* **Supplied data**
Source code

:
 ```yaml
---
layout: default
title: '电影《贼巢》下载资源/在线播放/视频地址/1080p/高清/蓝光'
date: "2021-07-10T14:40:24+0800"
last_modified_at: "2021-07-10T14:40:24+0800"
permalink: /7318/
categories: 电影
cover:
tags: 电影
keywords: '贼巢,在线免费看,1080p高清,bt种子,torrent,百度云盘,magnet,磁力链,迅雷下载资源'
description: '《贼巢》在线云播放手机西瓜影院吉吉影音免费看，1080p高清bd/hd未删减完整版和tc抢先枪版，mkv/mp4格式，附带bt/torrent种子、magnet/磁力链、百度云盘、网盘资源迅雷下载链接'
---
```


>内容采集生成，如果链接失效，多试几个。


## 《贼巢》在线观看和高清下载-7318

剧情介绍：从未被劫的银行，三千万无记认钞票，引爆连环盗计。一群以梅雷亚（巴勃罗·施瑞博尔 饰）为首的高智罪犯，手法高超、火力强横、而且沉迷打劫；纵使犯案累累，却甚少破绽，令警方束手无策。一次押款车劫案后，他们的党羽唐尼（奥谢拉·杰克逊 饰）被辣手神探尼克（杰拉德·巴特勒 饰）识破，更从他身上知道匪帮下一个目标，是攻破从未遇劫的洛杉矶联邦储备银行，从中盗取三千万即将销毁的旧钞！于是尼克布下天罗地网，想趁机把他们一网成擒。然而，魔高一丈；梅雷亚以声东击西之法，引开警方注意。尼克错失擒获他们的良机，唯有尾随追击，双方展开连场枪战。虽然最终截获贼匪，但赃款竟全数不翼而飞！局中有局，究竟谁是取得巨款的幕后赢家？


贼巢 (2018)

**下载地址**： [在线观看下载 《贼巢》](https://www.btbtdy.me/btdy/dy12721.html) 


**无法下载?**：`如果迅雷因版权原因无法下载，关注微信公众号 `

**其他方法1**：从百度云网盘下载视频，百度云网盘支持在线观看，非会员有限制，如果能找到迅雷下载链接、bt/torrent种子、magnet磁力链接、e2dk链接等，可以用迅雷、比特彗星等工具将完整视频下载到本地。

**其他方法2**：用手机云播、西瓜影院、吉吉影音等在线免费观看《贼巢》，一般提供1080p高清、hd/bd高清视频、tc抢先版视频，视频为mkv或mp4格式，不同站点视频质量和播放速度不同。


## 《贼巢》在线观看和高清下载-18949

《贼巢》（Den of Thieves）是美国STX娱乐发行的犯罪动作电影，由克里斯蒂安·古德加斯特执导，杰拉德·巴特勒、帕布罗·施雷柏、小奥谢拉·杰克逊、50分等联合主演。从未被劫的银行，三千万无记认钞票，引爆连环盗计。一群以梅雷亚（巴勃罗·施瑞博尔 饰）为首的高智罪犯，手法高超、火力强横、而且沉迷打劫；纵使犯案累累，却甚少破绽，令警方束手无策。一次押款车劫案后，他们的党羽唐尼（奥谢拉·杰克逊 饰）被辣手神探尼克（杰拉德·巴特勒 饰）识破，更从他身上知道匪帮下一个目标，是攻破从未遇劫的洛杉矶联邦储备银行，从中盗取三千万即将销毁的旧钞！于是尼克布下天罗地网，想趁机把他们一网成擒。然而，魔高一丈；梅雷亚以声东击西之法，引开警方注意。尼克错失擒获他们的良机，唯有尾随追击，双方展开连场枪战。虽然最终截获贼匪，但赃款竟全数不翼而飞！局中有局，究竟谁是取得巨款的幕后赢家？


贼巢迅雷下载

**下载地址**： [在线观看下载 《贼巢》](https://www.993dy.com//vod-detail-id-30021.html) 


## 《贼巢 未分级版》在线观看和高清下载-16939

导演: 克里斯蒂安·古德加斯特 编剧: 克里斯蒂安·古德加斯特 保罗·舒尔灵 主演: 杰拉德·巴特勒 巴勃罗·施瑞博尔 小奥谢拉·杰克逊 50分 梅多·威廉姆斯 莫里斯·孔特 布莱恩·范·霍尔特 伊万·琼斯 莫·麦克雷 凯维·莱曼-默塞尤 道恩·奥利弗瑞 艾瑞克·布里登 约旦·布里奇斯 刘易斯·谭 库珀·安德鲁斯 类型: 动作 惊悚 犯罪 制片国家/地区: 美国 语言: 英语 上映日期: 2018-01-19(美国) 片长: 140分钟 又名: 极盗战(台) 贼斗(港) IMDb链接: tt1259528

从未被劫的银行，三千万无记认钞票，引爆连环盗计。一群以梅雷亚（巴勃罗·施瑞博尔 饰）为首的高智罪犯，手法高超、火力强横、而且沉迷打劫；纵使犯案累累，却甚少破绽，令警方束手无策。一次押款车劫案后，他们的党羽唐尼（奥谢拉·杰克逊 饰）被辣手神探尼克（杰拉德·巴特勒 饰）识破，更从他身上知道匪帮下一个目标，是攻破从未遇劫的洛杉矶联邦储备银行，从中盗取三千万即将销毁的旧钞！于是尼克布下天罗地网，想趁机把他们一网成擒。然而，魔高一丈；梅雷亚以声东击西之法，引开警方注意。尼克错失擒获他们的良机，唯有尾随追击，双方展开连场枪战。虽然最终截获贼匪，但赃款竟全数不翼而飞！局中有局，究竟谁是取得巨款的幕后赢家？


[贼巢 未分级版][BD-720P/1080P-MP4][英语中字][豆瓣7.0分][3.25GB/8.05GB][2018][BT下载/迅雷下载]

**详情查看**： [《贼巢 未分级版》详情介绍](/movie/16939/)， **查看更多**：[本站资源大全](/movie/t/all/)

* **Task to complete**
Write out the material again, exactly as shown above.

* **Written answer**
Source code

:
 ```yaml
---
layout: default
title: '电影《贼巢》下载资源/在线播放/视频地址/1080p/高清/蓝光'
date: "2021-07-10T14:40:24+0800"
last_modified_at: "2021-07-10T14:40:24+0800"
permalink: /7318/
categories: 电影
cover:
tags: 电影
keywords: '贼巢,在线免费看,1080p高清,bt种子,torrent,百度云盘,magnet,磁力链,迅雷下载资源'
description: '《贼巢》在线云播放手机西瓜影院吉吉影音免费看，1080p高清bd/hd未删减完整版和tc抢先枪版，mkv/mp4格式，附带bt/torrent种子、magnet/磁力链、百度云盘、网盘资源迅雷下载链接'
---
```


>内容采集生成，如果链接失效，多试几个。


## 《贼巢》在线观看和高清下载-7318

剧情介绍：从未被劫的银行，三千万无记认钞票，引爆连环盗计。一群以梅雷亚（巴勃罗·施瑞博尔 饰）为首的高智罪犯，手法高超、火力强横、而且沉迷打劫；纵使犯案累累，却甚少破绽，令警方束手无策。一次押款车劫案后，他们的党羽唐尼（奥谢拉·杰克逊 饰）被辣手神探尼克（杰拉德·巴特勒 饰）识破，更从他身上知道匪帮下一个目标，是攻破从未遇劫的洛杉矶联邦储备银行，从中盗取三千万即将销毁的旧钞！于是尼克布下天罗地网，想趁机把他们一网成擒。然而，魔高一丈；梅雷亚以声东击西之法，引开警方注意。尼克错失擒获他们的良机，唯有尾随追击，双方展开连场枪战。虽然最终截获贼匪，但赃款竟全数不翼而飞！局中有局，究竟谁是取得巨款的幕后赢家？


贼巢 (2018)

**下载地址**： [在线观看下载 《贼巢》](https://www.btbtdy.me/btdy/dy12721.html) 


**无法下载?**：`如果迅雷因版权原因无法下载，关注微信公众号 `

**其他方法1**：从百度云网盘下载视频，百度云网盘支持在线观看，非会员有限制，如果能找到迅雷下载链接、bt/torrent种子、magnet磁力链接、e2dk链接等，可以用迅雷、比特彗星等工具将完整视频下载到本地。

**其他方法2**：用手机云播、西瓜影院、吉吉影音等在线免费观看《贼巢》，一般提供1080p高清、hd/bd高清视频、tc抢先版视频，视频为mkv或mp4格式，不同站点视频质量和播放速度不同。


## 《贼巢》在线观看和高清下载-18949

《贼巢》（Den of Thieves）是美国STX娱乐发行的犯罪动作电影，由克里斯蒂安·古德加斯特执导，杰拉德·巴特勒、帕布罗·施雷柏、小奥谢拉·杰克逊、50分等联合主演。从未被劫的银行，三千万无记认钞票，引爆连环盗计。一群以梅雷亚（巴勃罗·施瑞博尔 饰）为首的高智罪犯，手法高超、火力强横、而且沉迷打劫；纵使犯案累累，却甚少破绽，令警方束手无策。一次押款车劫案后，他们的党羽唐尼（奥谢拉·杰克逊 饰）被辣手神探尼克（杰拉德·巴特勒 饰）识破，更从他身上知道匪帮下一个目标，是攻破从未遇劫的洛杉矶联邦储备银行，从中盗取三千万即将销毁的旧钞！于是尼克布下天罗地网，想趁机把他们一网成擒。然而，魔高一丈；梅雷亚以声东击西之法，引开警方注意。尼克错失擒获他们的良机，唯有尾随追击，双方展开连场枪战。虽然最终截获贼匪，但赃款竟全数不翼而飞！局中有局，究竟谁是取得巨款的幕后赢家？


贼巢迅雷下载

**下载地址**： [在线观看下载 《贼巢》](https://www.993dy.com//vod-detail-id-30021.html) 


## 《贼巢 未分级版》在线观看和高清下载-16939

导演: 克里斯蒂安·古德加斯特 编剧: 克里斯蒂安·古德加斯特 保罗·舒尔灵 主演: 杰拉德·巴特勒 巴勃罗·施瑞博尔 小奥谢拉·杰克逊 50分 梅多·威廉姆斯 莫里斯·孔特 布莱恩·范·霍尔特 伊万·琼斯 莫·麦克雷 凯维·莱曼-默塞尤 道恩·奥利弗瑞 艾瑞克·布里登 约旦·布里奇斯 刘易斯·谭 库珀·安德鲁斯 类型: 动作 惊悚 犯罪 制片国家/地区: 美国 语言: 英语 上映日期: 2018-01-19(美国) 片长: 140分钟 又名: 极盗战(台) 贼斗(港) IMDb链接: tt1259528

从未被劫的银行，三千万无记认钞票，引爆连环盗计。一群以梅雷亚（巴勃罗·施瑞博尔 饰）为首的高智罪犯，手法高超、火力强横、而且沉迷打劫；纵使犯案累累，却甚少破绽，令警方束手无策。一次押款车劫案后，他们的党羽唐尼（奥谢拉·杰克逊 饰）被辣手神探尼克（杰拉德·巴特勒 饰）识破，更从他身上知道匪帮下一个目标，是攻破从未遇劫的洛杉矶联邦储备银行，从中盗取三千万即将销毁的旧钞！于是尼克布下天罗地网，想趁机把他们一网成擒。然而，魔高一丈；梅雷亚以声东击西之法，引开警方注意。尼克错失擒获他们的良机，唯有尾随追击，双方展开连场枪战。虽然最终截获贼匪，但赃款竟全数不翼而飞！局中有局，究竟谁是取得巨款的幕后赢家？


[贼巢 未分级版][BD-720P/1080P-MP4][英语中字][豆瓣7.0分][3.25GB/8.05GB][2018][BT下载/迅雷下载]

**详情查看**： [《贼巢 未分级版》详情介绍](/movie/16939/)， **查看更多**：[本站资源大全](/movie/t/all/)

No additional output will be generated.